As if finding an original case of 1939 Cheval Blanc weren't exciting enough, we were also stunned to learn that cases back then were packed in lots of twenty-one with straw and hay to help protect the bottles from rattling around. They were huge wooden crates, almost as tall as they were wide. "They must have had much stronger people back in those days," Clyde said, wondering how anyone would move a case of twenty-one around a cellar. Alex and I were kicking ourselves for not pooling our resources on a bottle a few days later when we ended up having lunch at Cheval Blanc. "We could have rolled in with a bottle of 1939!" Alex said with regret. "We would have looked like superstars!"

Ralph found a wine from his birth year: a case of 1955 Château Mouton-Rothschild, one of the great first growth properties. We were all spelunking at that point, wandering through racks of forgotten crates, wondering what might lie around each and every corner.

"I just found a case of 1900 Brane-Cantenac," I said to Phil. "This is getting ridiculous." 

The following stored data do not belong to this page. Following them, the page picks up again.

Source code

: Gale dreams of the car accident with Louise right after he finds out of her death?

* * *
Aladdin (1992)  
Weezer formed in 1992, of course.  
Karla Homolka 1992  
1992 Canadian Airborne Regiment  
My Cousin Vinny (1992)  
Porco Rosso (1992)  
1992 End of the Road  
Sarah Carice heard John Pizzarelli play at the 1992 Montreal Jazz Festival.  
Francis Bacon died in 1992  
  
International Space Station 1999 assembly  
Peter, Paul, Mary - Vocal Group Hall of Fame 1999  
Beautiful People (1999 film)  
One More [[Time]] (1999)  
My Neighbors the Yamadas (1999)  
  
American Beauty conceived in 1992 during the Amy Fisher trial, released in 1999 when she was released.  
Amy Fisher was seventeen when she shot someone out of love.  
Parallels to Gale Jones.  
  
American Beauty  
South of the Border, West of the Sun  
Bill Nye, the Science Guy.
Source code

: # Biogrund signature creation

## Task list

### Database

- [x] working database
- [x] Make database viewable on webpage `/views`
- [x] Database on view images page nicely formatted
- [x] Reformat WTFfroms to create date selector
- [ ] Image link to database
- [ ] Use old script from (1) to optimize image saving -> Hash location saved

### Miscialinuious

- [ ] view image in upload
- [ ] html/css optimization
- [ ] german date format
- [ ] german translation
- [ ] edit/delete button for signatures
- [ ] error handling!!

Tall stacks of 1962 and 1937 Latour sat next to cases of 1999 Mouton. Oceans of Haut-Brion took up entire wall spaces. It was like walking through a wine lover's dream come true. The next time you buy a nice bottle of Bordeaux and you see the name Mähler-Besse on the strip label, think back to these photos and know that you're not only getting a great bottle of wine, you're getting a bottle from one of the most pristine and historic cellars in the entire world.